Prolog

314 21 6
                                    

Seorang pemuda menengadahkan telapak tangannya, menampung aliran tangis dari awan hitam yang menghiasi langit meski zat cair tersebut hanya akan berakhir ditanah. Berteduh di depan sebuah toko yang menjual ratusan buku dengan jaket tipis yang membalut tubuhnya.

Nyatanya, susunan daging berotot itu tak terusik oleh hawa dingin yang dihantarkan udara malam yang bersatu dengan angin sebagai pelengkap dihari hujan. Tubuhnya sudah terlalu kebal dengan kekejaman dunia yang ia terima sejak masih belia. Oleh sebab itu, terpaan hujan berangin sama sekali bukan masalah besar baginya. Seorang diri mencandai derai air hujan seolah kegiatan tersebut adalah satu-satunya hal menarik untuknya.

Ketika kebisingan kecil tertangkap indera pendengarnya, ia menoleh ke samping untuk mendapati seseorang baru saja menempati ruang kosong di sebelahnya. Tampak bersidekap guna menghangatkan badan. Ia menilai, dari mantel tebal dengan merk ternama yang digunakan, ia tau bahwa seseorang di sebelahnya memiliki nominal yang banyak didalam dompetnya.

Kesenjangan ekonomi di bumi Korea Selatan memang nyata adanya. Berbeda dengan apa yang terlihat di media sosial, dimana disana yang tampak menonjol dari negeri gingseng itu adalah kemegahan dari dunia hiburan saja. Halliyu wave memang dapat membutakan mata dunia. Kondisi asli rakyat Korea Selatan tidak seindah gemerlapnya panggung idola.

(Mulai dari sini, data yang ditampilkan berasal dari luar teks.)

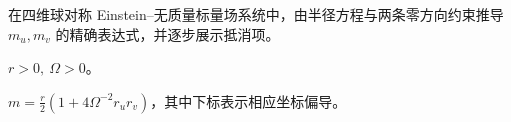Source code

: 


在四维球对称 Einstein–无质量标量场系统中，由半径方程与两条零方向约束推导 \(m_u,m_v\) 的精确表达式，并逐步展示抵消项。



\(r>0,\ \Omega>0\)。



\(m=\frac r2(1+4\Omega^{-2}r_u r_v)\)，其中下标表示相应坐标偏导。
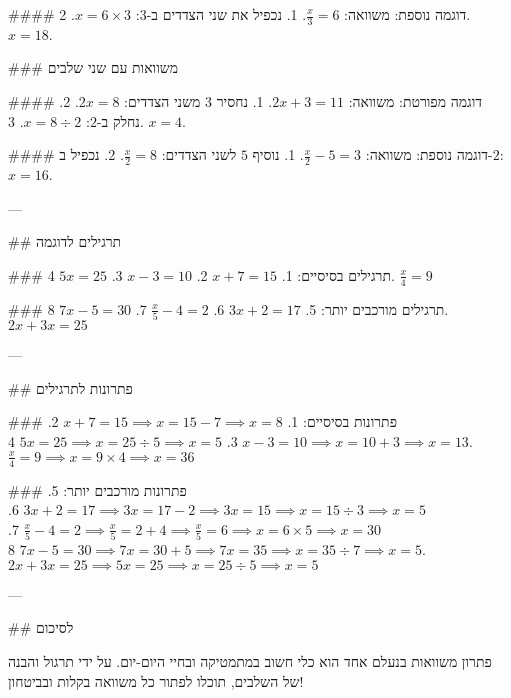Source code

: #### דוגמה נוספת:
משוואה: $\frac{x}{3} = 6$.
1. נכפיל את שני הצדדים ב-$3$: $x = 6 \times 3$.
2. $x = 18$.

### משוואות עם שני שלבים

#### דוגמה מפורטת:
משוואה: $2x + 3 = 11$.
1. נחסיר $3$ משני הצדדים: $2x = 8$.
2. נחלק ב-$2$: $x = 8 \div 2$.
3. $x = 4$.

#### דוגמה נוספת:
משוואה: $\frac{x}{2} - 5 = 3$.
1. נוסיף $5$ לשני הצדדים: $\frac{x}{2} = 8$.
2. נכפיל ב-$2$: $x = 16$.

---

## תרגילים לדוגמה

### תרגילים בסיסיים:
1. $x + 7 = 15$
2. $x - 3 = 10$
3. $5x = 25$
4. $\frac{x}{4} = 9$

### תרגילים מורכבים יותר:
5. $3x + 2 = 17$
6. $\frac{x}{5} - 4 = 2$
7. $7x - 5 = 30$
8. $2x + 3x = 25$

---

## פתרונות לתרגילים

### פתרונות בסיסיים:
1. $x + 7 = 15 \implies x = 15 - 7 \implies x = 8$
2. $x - 3 = 10 \implies x = 10 + 3 \implies x = 13$
3. $5x = 25 \implies x = 25 \div 5 \implies x = 5$
4. $\frac{x}{4} = 9 \implies x = 9 \times 4 \implies x = 36$

### פתרונות מורכבים יותר:
5. $3x + 2 = 17 \implies 3x = 17 - 2 \implies 3x = 15 \implies x = 15 \div 3 \implies x = 5$
6. $\frac{x}{5} - 4 = 2 \implies \frac{x}{5} = 2 + 4 \implies \frac{x}{5} = 6 \implies x = 6 \times 5 \implies x = 30$
7. $7x - 5 = 30 \implies 7x = 30 + 5 \implies 7x = 35 \implies x = 35 \div 7 \implies x = 5$
8. $2x + 3x = 25 \implies 5x = 25 \implies x = 25 \div 5 \implies x = 5$

---

## לסיכום

פתרון משוואות בנעלם אחד הוא כלי חשוב במתמטיקה ובחיי היום-יום. על ידי תרגול והבנה של השלבים, תוכלו לפתור כל משוואה בקלות ובביטחון!
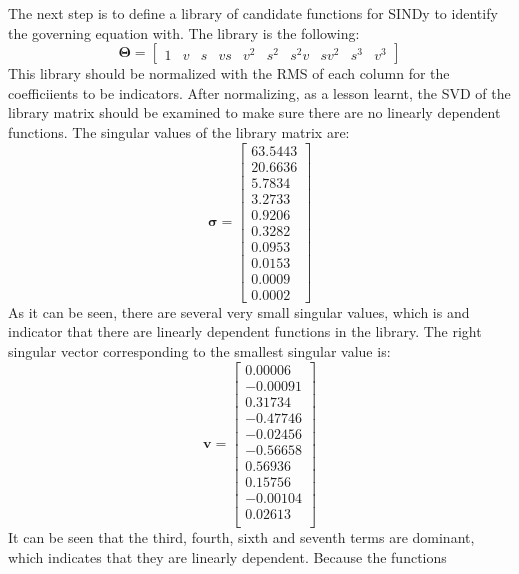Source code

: ﻿\documentclass[12pt,a4paper]{article}
\begin{document}
The next step is to define a library of candidate functions for SINDy to identify
the governing equation with. The library is the following:
\begin{equation}
    \bm{\Theta} = \begin{bmatrix}
    1 & v & s & vs & v^2 & s^2 & s^2v & sv^2 & s^3 & v^3
    \end{bmatrix}
\end{equation}
This library should be normalized with the RMS of each column for the coefficiients to be
indicators. After normalizing, as a lesson learnt, the SVD of the library matrix should be
examined to make sure there are no linearly dependent functions. The singular
values of the library matrix are:
\begin{equation}
    \bm{\sigma} = \begin{bmatrix}
    63.5443 \\
    20.6636 \\
    5.7834 \\
    3.2733 \\
    0.9206 \\
    0.3282 \\
    0.0953 \\
    0.0153 \\
    0.0009 \\
    0.0002
    \end{bmatrix}
\end{equation}
As it can be seen, there are several very small singular values, which is and indicator
that there are linearly dependent functions in the library. The right singular
vector corresponding to the smallest singular value is:
\begin{equation}
    \bm{v} = \begin{bmatrix}
    0.00006 \\
    -0.00091 \\
    0.31734 \\
    -0.47746 \\
    -0.02456 \\
    -0.56658 \\
    0.56936 \\
    0.15756 \\
    -0.00104 \\
    0.02613 \\
    \end{bmatrix}
\end{equation}
It can be seen that the third, fourth, sixth and seventh terms are dominant, 
which indicates that they are linearly dependent. Because the functions
\end{document}
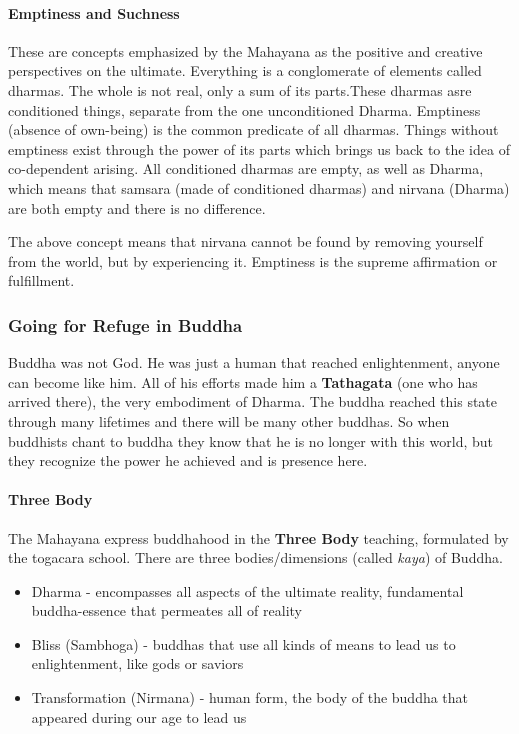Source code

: \documentclass{article}
\begin{document}
\paragraph{Emptiness and Suchness}
\label{par:emptiness_and_suchness}
These are concepts emphasized by the Mahayana as the positive and creative perspectives on the ultimate. Everything is a conglomerate of elements called dharmas. The whole is not real, only a sum of its parts.These dharmas asre conditioned things, separate from the one unconditioned Dharma. Emptiness (absence of own-being) is the common predicate of all dharmas. Things without emptiness exist through the power of its parts which brings us back to the idea of co-dependent arising. All conditioned dharmas are empty, as well as Dharma, which means that samsara (made of conditioned dharmas) and nirvana (Dharma) are both empty and there is no difference.

The above concept means that nirvana cannot be found by removing yourself from the world, but by experiencing it. Emptiness is the supreme affirmation or fulfillment.

\subsubsection{Going for Refuge in Buddha}
\label{ssub:going_for_refuge_in_buddha}
Buddha was not God. He was just a human that reached enlightenment, anyone can become like him. All of his efforts made him a \textbf{Tathagata} (one who has arrived there), the very embodiment of Dharma. The buddha reached this state through many lifetimes and there will be many other buddhas. So when buddhists chant to buddha they know that he is no longer with this world, but they recognize the power he achieved and is presence here.

\paragraph{Three Body}
\label{par:three_body}
The Mahayana express buddhahood in the \textbf{Three Body} teaching, formulated by the togacara school. There are three bodies/dimensions (called \emph{kaya}) of Buddha.
\begin{itemize}
	\item Dharma - encompasses all aspects of the ultimate reality, fundamental buddha-essence that permeates all of reality
	\item Bliss (Sambhoga) - buddhas that use all kinds of means to lead us to enlightenment, like gods or saviors
	\item Transformation (Nirmana) - human form, the body of the buddha that appeared during our age to lead us
\end{itemize}
\end{document}
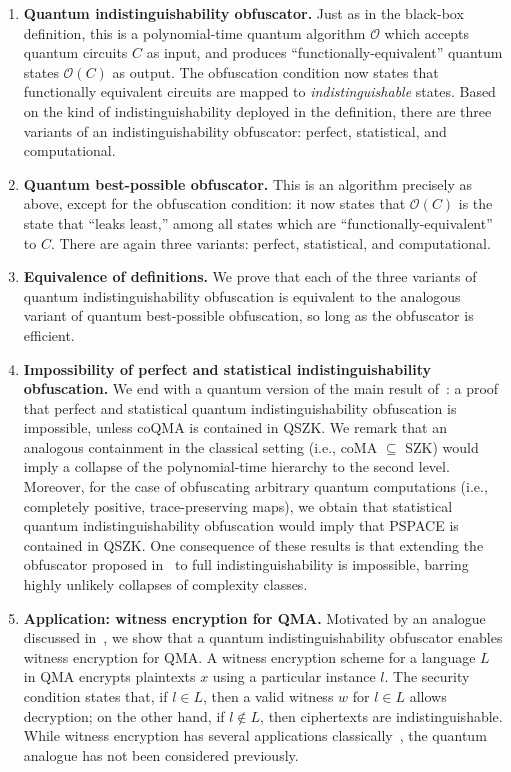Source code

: \documentclass[11pt]{article}
\numberwithin{equation}{section}
\newcommand{\algo}{\mathcal}
\begin{document}
{\begin{enumerate}
\item \textbf{Quantum indistinguishability obfuscator.} Just as in the black-box definition, this is a polynomial-time quantum algorithm $\algo O$ which accepts quantum circuits $C$ as input, and produces ``functionally-equivalent'' quantum states $\algo O(C)$ as output. The obfuscation condition now states that functionally equivalent circuits are mapped to \emph{indistinguishable} states. Based on the kind of indistinguishability deployed in the definition, there are three variants of an indistinguishability obfuscator: perfect, statistical, and computational.
\item \textbf{Quantum best-possible obfuscator.} This is an algorithm precisely as above, except for the obfuscation condition: it now states that $\algo O(C)$ is the state that ``leaks least,'' among all states which are ``functionally-equivalent'' to $C$. There are again three variants: perfect, statistical, and computational.
\item \textbf{Equivalence of definitions.} We prove that each of the three variants of quantum indistinguishability obfuscation is equivalent to the analogous variant of quantum best-possible obfuscation, so long as the obfuscator is efficient.
\item \textbf{Impossibility of perfect and statistical indistinguishability obfuscation.} We end with a quantum version of the main result of~\cite{GR07}: a proof that perfect and statistical quantum indistinguishability obfuscation is impossible, unless coQMA is contained in QSZK. We remark that an analogous containment in the classical setting (i.e., coMA $\subseteq$ SZK) would imply a collapse of the polynomial-time hierarchy to the second level. Moreover, for the case of obfuscating arbitrary quantum computations (i.e., completely positive, trace-preserving maps), we obtain that statistical quantum indistinguishability obfuscation would imply that PSPACE is contained in QSZK. One consequence of these results is that extending the obfuscator proposed in~\cite{AJJ14} to full indistinguishability is impossible, barring highly unlikely collapses of complexity classes.
\item \textbf{Application: witness encryption for QMA.} Motivated by an analogue discussed in~\cite{GGSW13, GGHRSW13}, we show that a quantum indistinguishability obfuscator enables witness encryption for QMA. A witness encryption scheme for a language $L$ in QMA encrypts plaintexts $x$ using a particular instance $l$. The security condition states that, if $l \in L$, then a valid witness $w$ for $l \in L$ allows decryption; on the other hand, if $l \notin L$, then ciphertexts are indistinguishable. While witness encryption has several applications classically~\cite{GGSW13}, the quantum analogue has not been considered previously.
\end{enumerate}

}
\end{document}
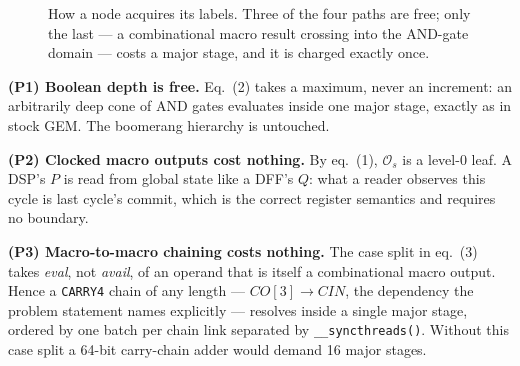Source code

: \documentclass[11pt]{article}
\newcommand{\code}[1]{\texttt{\small #1}}
\begin{document}
\begin{figure}[h]\centering
{}
\caption{How a node acquires its labels. Three of the four paths are free; only the
last --- a combinational macro result crossing into the AND-gate domain --- costs a
major stage, and it is charged exactly once.}
\label{fig:labels}
\end{figure}

\textbf{(P1) Boolean depth is free.} Eq.~(2) takes a maximum, never an increment: an
arbitrarily deep cone of AND gates evaluates inside one major stage, exactly as in
stock GEM. The boomerang hierarchy is untouched.

\textbf{(P2) Clocked macro outputs cost nothing.} By eq.~(1), $\mathcal{O}_s$ is a
level-0 leaf. A DSP's $P$ is read from global state like a DFF's $Q$: what a reader
observes this cycle is last cycle's commit, which is the correct register semantics
and requires no boundary.

\textbf{(P3) Macro-to-macro chaining costs nothing.} The case split in eq.~(3) takes
\emph{eval}, not \emph{avail}, of an operand that is itself a combinational macro
output. Hence a \code{CARRY4} chain of any length --- $CO[3]\!\to\!CIN$, the
dependency the problem statement names explicitly --- resolves inside a single major
stage, ordered by one batch per chain link separated by \code{\_\_syncthreads()}.
Without this case split a 64-bit carry-chain adder would demand 16 major stages.
\end{document}
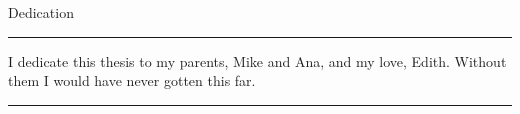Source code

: \begin{vcenterpage}
{\LARGE{\sc Dedication}}

\noindent\rule[2pt]{\textwidth}{0.5pt}

I dedicate this thesis to my parents, Mike and Ana, and my love, Edith. Without them I would have never gotten this far.

\noindent\rule[2pt]{\textwidth}{0.5pt}
\end{vcenterpage}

Ia memandang sosok di sebelahnya dengan tatapan datar, sama sekali tidak terkejut dengan perbedaan yang signifikan antara si miskin dan si kaya. Dalam benak ia berucap-

"Hidup memang tidak adil."

Tampaknya yang di perhatikan mulai sadar dan merasa tidak nyaman. Hingga sosok itu balas menatap sebagai sebuah teguran tanpa suara. Pandangan keduanya lantas bersiborok.

Dan ia tertegun.

Mata jernih dengan iris berwarna cokelat itu seperti pernah ia lihat. Dengan tatapan tajam namun terkesan lembut disaat yang bersamaan. Dua bongkah kristal yang tersimpan dalam naungan kelopak dengan bulu mata lentik itu tersimpan rapi dalam ingatannya. Ia pernah mengenal dekat seseorang dengan ciri khas mata seperti itu.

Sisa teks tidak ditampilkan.